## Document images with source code
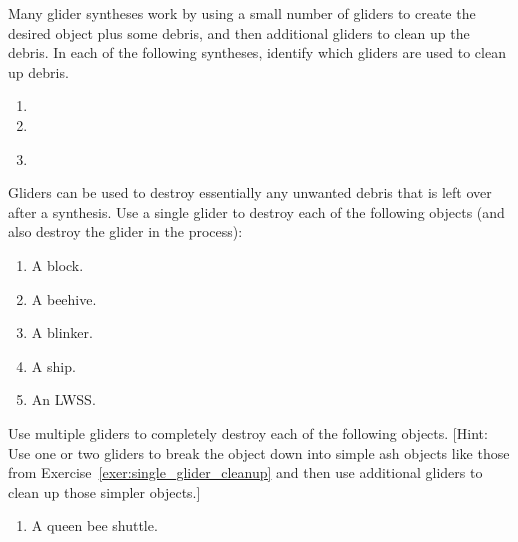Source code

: \vspace*{-0.4cm}\hrulefill\vspace*{-0.3cm}\footnotesize\begin{multicols}{2}\vspace*{-0.4cm}\raggedcolumns{}
\setlength{\parskip}{0pt}

\begin{problem}\label{exer:glider_cleanup}
	Many glider syntheses work by using a small number of gliders to create the desired object plus some debris, and then additional gliders to clean up the debris. In each of the following syntheses, identify which gliders are used to clean up debris.
	\begin{enumerate}[label=(\alph*),series=exer_glider_cleanup]
		\item {}
		\item {}
		\item {}\\
	\end{enumerate}
\end{problem}


\mfilbreak


\begin{problem}\label{exer:single_glider_cleanup}
	Gliders can be used to destroy essentially any unwanted debris that is left over after a synthesis. Use a single glider to destroy each of the following objects (and also destroy the glider in the process):
	\begin{enumerate}[label=(\alph*),series=exer_glider_cleanup]
		\item A block.
		
		\item A beehive.
		
		\item A blinker.
		
		\item A ship.
		
		\item An LWSS.
	\end{enumerate}
\end{problem}


\mfilbreak


\begin{problem}\label{exer:multiple_glider_cleanup}
	Use multiple gliders to completely destroy each of the following objects. [Hint: Use one or two gliders to break the object down into simple ash objects like those from Exercise~\ref{exer:single_glider_cleanup} and then use additional gliders to clean up those simpler objects.]
	\begin{enumerate}[label=(\alph*),series=exer_glider_cleanup]
		\item A queen bee shuttle.
		

\end{enumerate}
\end{problem}
\end{multicols}
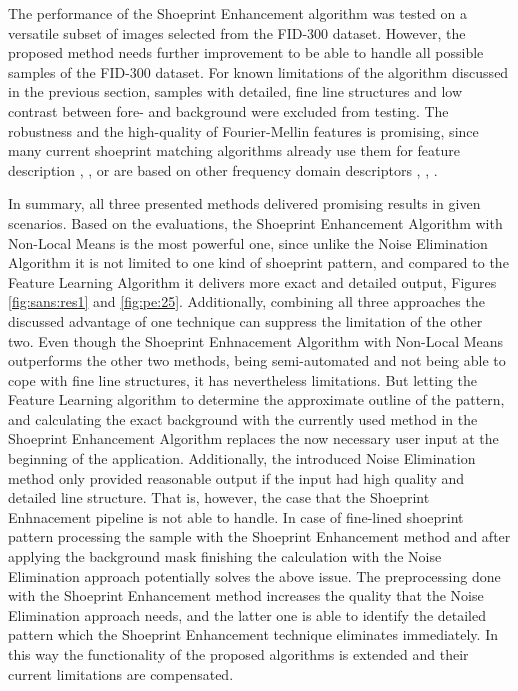 \documentclass[draft,final]{vutinfth} %
\begin{document}
The performance of the Shoeprint Enhancement  algorithm was tested on a versatile subset of images selected from the FID-300 dataset.
However, the proposed method needs further improvement to be able to handle all possible samples of the FID-300 dataset.
For known limitations of the algorithm discussed in the previous section, samples with detailed, fine line structures and low contrast between fore- and background were excluded from testing.
The robustness and the high-quality of Fourier-Mellin features is promising, since many current shoeprint matching algorithms already use them for feature description  \cite{gueham2008automatic}, \cite{richetelli2017classification}, \cite{wu2019crime} or are based on other frequency domain descriptors \cite{algarni2008novel}, \cite{wang2014automatic}, \cite{katireddy2017novel}. 
\par
In summary, all three presented methods delivered promising results in given scenarios.
Based on the evaluations, the Shoeprint Enhancement Algorithm with Non-Local Means is the most powerful one, since unlike the Noise Elimination Algorithm it is not limited to one kind of shoeprint pattern, and compared to the Feature Learning Algorithm it delivers more exact and detailed output, Figures \ref{fig:sans:res1} and \ref{fig:pe:25}.
Additionally, combining all three approaches the discussed advantage of one technique can suppress the limitation of the other two.
Even though the Shoeprint Enhnacement Algorithm with Non-Local Means outperforms the other two methods, being semi-automated and not being able to cope with fine line structures, it has nevertheless limitations. 
But letting the Feature Learning algorithm to determine the approximate outline of the pattern, and calculating the exact background with the currently used method in the Shoeprint Enhancement Algorithm replaces the now necessary user input at the beginning of the application.
Additionally, the introduced Noise Elimination method only provided reasonable output if the input had high quality and detailed line structure.
That is, however, the case that the Shoeprint Enhnacement pipeline is not able to handle. 
In case of fine-lined shoeprint pattern processing the sample with the Shoeprint Enhancement method and after applying the background mask finishing the calculation with the Noise Elimination approach potentially solves the above issue.
The preprocessing done with the Shoeprint Enhancement method increases the quality that the Noise Elimination approach needs, and the latter one is able to identify the detailed pattern which the Shoeprint Enhancement technique eliminates immediately.
In this way the functionality of the proposed algorithms is extended and their current limitations are compensated.
\end{document}
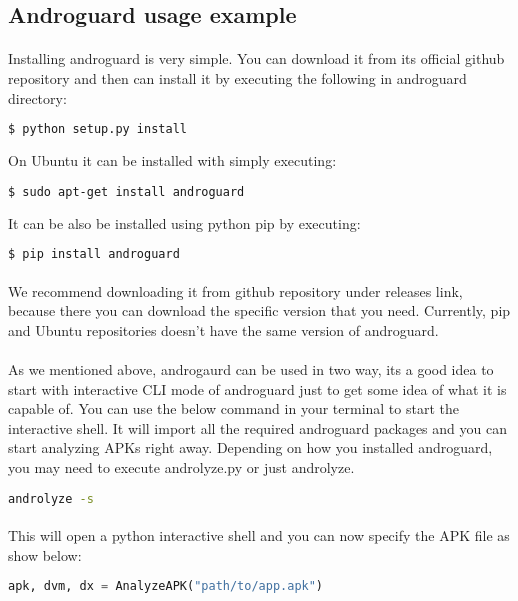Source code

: \documentclass[../main.tex]{subfile}
\begin{document}
		\subsection{Androguard usage example}\label{subsec:androguard_usage}
			\paragraph{} Installing androguard is very simple. You can download it from its official github repository \cite{desnos2017androguard} and then can install it by executing the following in androguard directory:
			\begin{lstlisting}[language=bash, numbers=none]
				$ python setup.py install
			\end{lstlisting}
			On Ubuntu it can be installed with simply executing:
			\begin{lstlisting}[language=bash, numbers=none]
				$ sudo apt-get install androguard
			\end{lstlisting}
			It can be also be installed using python pip by executing:
			\begin{lstlisting}[language=bash, numbers=none]
				$ pip install androguard
			\end{lstlisting}
			\paragraph{} We recommend downloading it from github repository under releases link, because there you can download the specific version that you need. Currently, pip and Ubuntu repositories doesn't have the same version of androguard.

			\paragraph{} As we mentioned above, androgaurd can be used in two way, its a good idea to start with interactive CLI mode of androguard just to get some idea of what it is capable of. You can use the below command in your terminal to start the interactive shell. It will import all the required androguard packages and you can start analyzing APKs right away. Depending on how you installed androguard, you may need to execute androlyze.py or just androlyze.
				\begin{lstlisting}[language=bash, xrightmargin = 0.7\textwidth, numbers=none]
					androlyze -s
				\end{lstlisting}
			\paragraph{} This will open a python interactive shell and you can now specify the APK file as show below:
				\begin{lstlisting}[language=python, numbers=none]
					apk, dvm, dx = AnalyzeAPK("path/to/app.apk")
				\end{lstlisting}
\end{document}

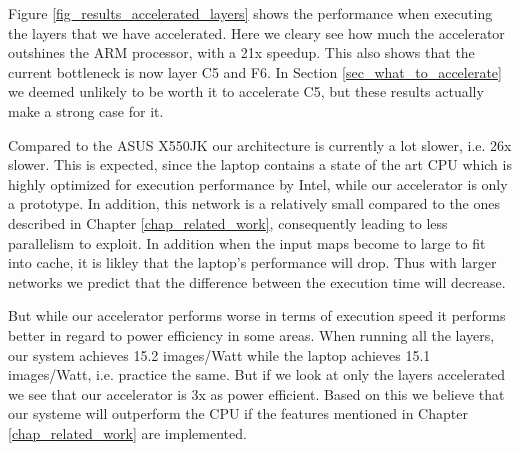Figure \ref{fig_results_accelerated_layers} shows the performance when executing the layers that we have accelerated. Here we cleary see how much the accelerator outshines the ARM processor, with a 21x speedup. This also shows that the current bottleneck is now layer C5 and F6. In Section \ref{sec_what_to_accelerate} we deemed unlikely to be worth it to accelerate C5, but these results actually make a strong case for it. 

Compared to the ASUS X550JK our architecture is currently a lot slower, i.e. 26x slower. This is expected, since the laptop contains a state of the art CPU which is highly optimized for execution performance by Intel, while our accelerator is only a prototype. In addition, this network is a relatively small compared to the ones described in Chapter \ref{chap_related_work}, consequently leading to less parallelism to exploit. In addition when the input maps become to large to fit into cache, it is likley that the laptop's performance will drop. Thus with larger networks we predict that the difference between the execution time will decrease.

But while our accelerator performs worse in terms of execution speed it performs better in regard to power efficiency in some areas. When running all the layers, our system achieves 15.2 images/Watt while the laptop achieves 15.1 images/Watt, i.e. practice the same. But if we look at only the layers accelerated we see that our accelerator is 3x as power efficient. Based on this we believe that our systeme will outperform the CPU if the features mentioned in Chapter \ref{chap_related_work} are implemented.  
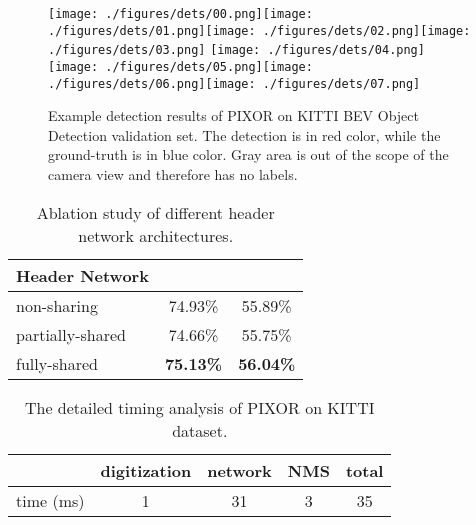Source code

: \begin{figure*}[t]
\begin{center}
   \texttt{[image: ./figures/dets/00.png]}\texttt{[image: ./figures/dets/01.png]}\texttt{[image: ./figures/dets/02.png]}\texttt{[image: ./figures/dets/03.png]}
   \texttt{[image: ./figures/dets/04.png]}\texttt{[image: ./figures/dets/05.png]}\texttt{[image: ./figures/dets/06.png]}\texttt{[image: ./figures/dets/07.png]}
\end{center}
\vspace*{-3mm}
   \caption{Example detection results of PIXOR on KITTI BEV Object Detection validation set. The detection is in red color, while the ground-truth is in blue color. Gray area is out of the scope of the camera view and therefore has no labels.}
\label{fig:det_demo}
\vspace{-0.3cm}
\end{figure*}
\begin{table}[t]
\begin{center}
\begin{small}
\begin{tabular}{|l|cc|}
\hline
Header Network &  &  \\
\hline
non-sharing & 74.93\% & 55.89\% \\
partially-shared & 74.66\% & 55.75\% \\
fully-shared & {\bf 75.13\%} & {\bf 56.04\%} \\
\hline
\end{tabular}
\caption{Ablation study of different header network architectures.}
\label{tab:subnet}
\end{small}
\end{center}
\vspace{-0.5cm}
\end{table}
\begin{table}[t]
\begin{center}
\begin{small}
\begin{tabular}{|l|ccc|c|}
\hline
 & digitization & network & NMS & total \\
\hline
time (ms) & 1 & 31 & 3 & 35 \\
\hline
\end{tabular}
\caption{The detailed timing analysis of PIXOR on KITTI dataset.}
\label{tab:object_time}
\end{small}
\end{center}
\vspace{-0.5cm}
\end{table}



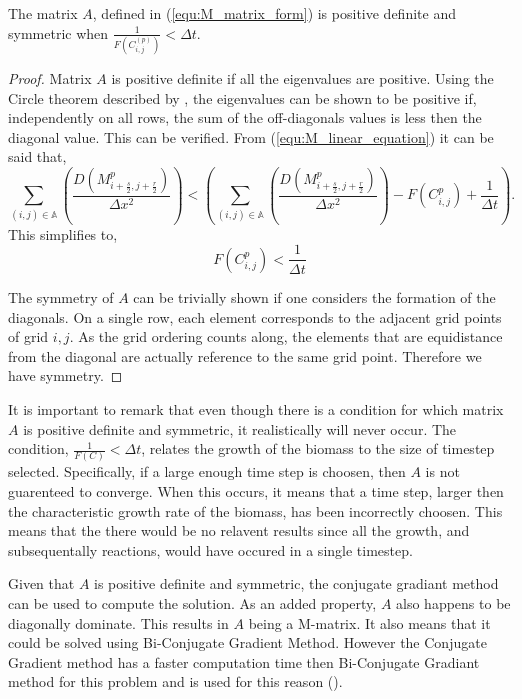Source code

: \begin{prop}
  The matrix $A$, defined in (\ref{equ:M_matrix_form}) is positive definite and symmetric when $\frac{1}{ F(C^{(p)}_{i,j}) } < \Delta t$.
\end{prop}
\begin{proof}
  Matrix $A$ is positive definite if all the eigenvalues are positive. 
  Using the Circle theorem described by \cite{gerschgorin1931uber_die_abgrenzung}, the eigenvalues can be shown to be positive if, independently on all rows, the sum of the off-diagonals values is less then the diagonal value.
  This can be verified. From (\ref{equ:M_linear_equation}) it can be said that,
  \begin{equation}
    \sum_{(i,j) \in \mathbb{A}} \left( \frac{D( M^{p}_{i+\frac{s}{2}, j+\frac{r}{2}} )}{\Delta x^2} \right)
     < \left( \sum_{(i,j) \in \mathbb{A}} \left( \frac{D( M^{p}_{i+\frac{s}{2}, j+\frac{r}{2}} )}{\Delta x^2} \right) 
    - F(C^{p}_{i,j}) + \frac{1}{\Delta t} \right). 
  \end{equation}
  This simplifies to,
  \begin{equation}
    F(C^{p}_{i,j}) < \frac{1}{\Delta t}
  \end{equation}

  The symmetry of $A$ can be trivially shown if one considers the formation of the diagonals.
  On a single row, each element corresponds to the adjacent grid points of grid $i,j$.
  As the grid ordering counts along, the elements that are equidistance from the diagonal are actually reference to the same grid point. 
  Therefore we have symmetry. 
\end{proof} 

It is important to remark that even though there is a condition for which matrix $A$ is positive definite and symmetric, it realistically will never occur.
The condition, $\frac{1}{F(C)} < \Delta t$, relates the growth of the biomass to the size of timestep selected.
Specifically, if a large enough time step is choosen, then $A$ is not guarenteed to converge.
When this occurs, it means that a time step, larger then the characteristic growth rate of the biomass, has been incorrectly choosen.
This means that the there would be no relavent results since all the growth, and subsequentally reactions, would have occured in a single timestep.

Given that $A$ is positive definite and symmetric, the conjugate gradiant method can be used to compute the solution.
As an added property, $A$ also happens to be diagonally dominate.
This results in $A$ being a M-matrix.
It also means that it could be solved using Bi-Conjugate Gradient Method.
However the Conjugate Gradient method has a faster computation time then Bi-Conjugate Gradiant method for this problem and is used for this reason (\cite{barret1987templates}).

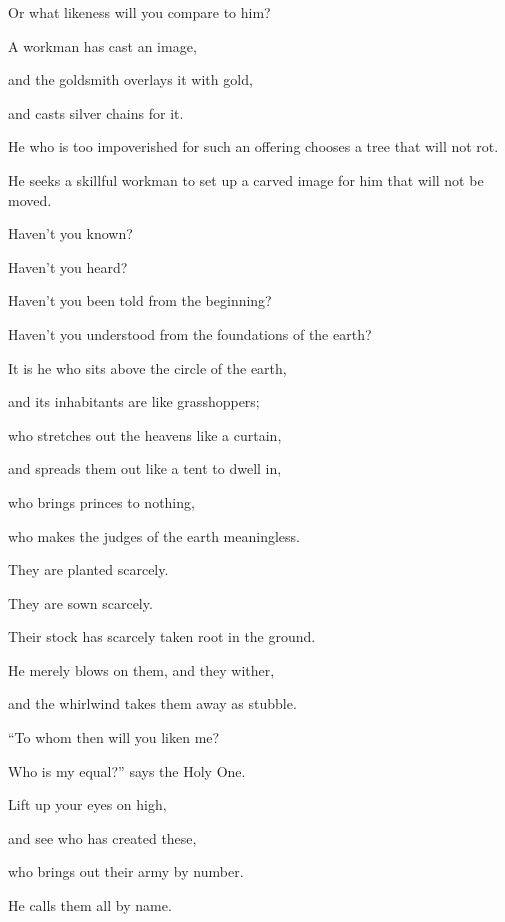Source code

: {\par }{\QB Or what likeness will you compare to him?
\par }{\Q {}A workman has cast an image,
\par }{\QB and the goldsmith overlays it with gold,
\par }{\QB and casts silver chains for it.
\par }{\Q {}He who is too impoverished for such an offering chooses a tree that will not rot.
\par }{\QB He seeks a skillful workman to set up a carved image for him that will not be moved.
\par }{\BB \par }{\Q {}Haven’t you known?
\par }{\QB Haven’t you heard?
\par }{\QB Haven’t you been told from the beginning?
\par }{\QB Haven’t you understood from the foundations of the earth?
\par }{\Q {}It is he who sits above the circle of the earth,
\par }{\QB and its inhabitants are like grasshoppers;
\par }{\QB who stretches out the heavens like a curtain,
\par }{\QB and spreads them out like a tent to dwell in,
\par }{\QB {}who brings princes to nothing,
\par }{\QB who makes the judges of the earth meaningless.
\par }{\Q {}They are planted scarcely.
\par }{\QB They are sown scarcely.
\par }{\QB Their stock has scarcely taken root in the ground.
\par }{\QB He merely blows on them, and they wither,
\par }{\QB and the whirlwind takes them away as stubble.
\par }{\BB \par }{\Q {}“To whom then will you liken me?
\par }{\QB Who is my equal?” says the Holy One.
\par }{\Q {}Lift up your eyes on high,
\par }{\QB and see who has created these,
\par }{\QB who brings out their army by number.
\par }{\QB He calls them all by name.
}
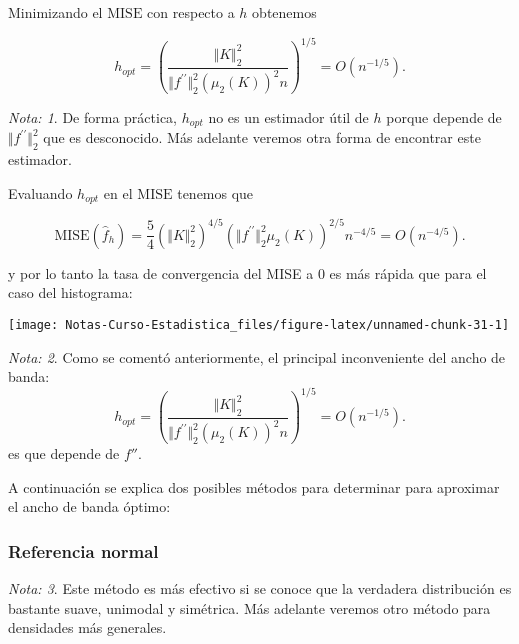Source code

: \documentclass[
  12pt,
]{book}
\theoremstyle{definition}
\theoremstyle{definition}
\theoremstyle{definition}
\theoremstyle{definition}
\theoremstyle{remark}
\newtheorem*{remark}{Nota: }
\begin{document}
Minimizando el \(\mathrm{MISE}\) con respecto a \(h\) obtenemos

\begin{equation*}
h_{opt}=\left(\frac{\Vert K\Vert_{2}^{2}}{\Vert f^{\prime\prime}\Vert_{2}^{2}\left(\mu_{2}(K)\right)^{2}n}\right)^{1/5}=O\left( n^{-1/5} \right).
\end{equation*}

\begin{remark}
De forma práctica, \(h_{opt}\) no es un estimador útil de \(h\) porque depende de \(\Vert f^{\prime\prime}\Vert_{2}^{2}\) que es desconocido. Más adelante veremos otra forma de encontrar este estimador.
\end{remark}

Evaluando \(h_{opt}\) en el \(\mathrm{MISE}\) tenemos que

\begin{equation*}
\mathrm{MISE}(\hat{f}_{h})=\frac{5}{4}\left(\Vert K\Vert_{2}^{2}\right)^{4/5}\left(\Vert f^{\prime\prime}\Vert_{2}^{2}\mu_{2}(K)\right)^{2/5}n^{-4/5} = O\left( n^{-4/5} \right).
\end{equation*}

y por lo tanto la tasa de convergencia del MISE a 0 es más rápida que para el caso del histograma:

\begin{center}\texttt{[image: Notas-Curso-Estadistica\_files/figure-latex/unnamed-chunk-31-1]} \end{center}

\begin{remark}
Como se comentó anteriormente, el principal inconveniente del ancho de banda:
\begin{equation*}
h_{opt}=\left(\frac{\Vert K\Vert_{2}^{2}}{\Vert f^{\prime\prime}\Vert_{2}^{2}\left(\mu_{2}(K)\right)^{2}n}\right)^{1/5}=O\left( n^{-1/5} \right).
\end{equation*}
es que depende de \(f''\).
\end{remark}

A continuación se explica dos posibles métodos para determinar para aproximar el ancho de banda óptimo:

\hypertarget{referencia-normal}{%
\subsubsection{Referencia normal}\label{referencia-normal}}

\begin{remark}
Este método es más efectivo si se conoce que la verdadera distribución es bastante suave, unimodal y simétrica. Más adelante veremos otro método para densidades más generales.
\end{remark}
\end{document}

## TASK PROMPT
Which lines above run from the one containing "Additionally, combining all" down to the one containing "Even though the Shoeprint"? Repeat exactly those, both ends included, and nothing else.

## EXPECTED OUTPUT
Additionally, combining all three approaches the discussed advantage of one technique can suppress the limitation of the other two.
Even though the Shoeprint Enhnacement Algorithm with Non-Local Means outperforms the other two methods, being semi-automated and not being able to cope with fine line structures, it has nevertheless limitations. 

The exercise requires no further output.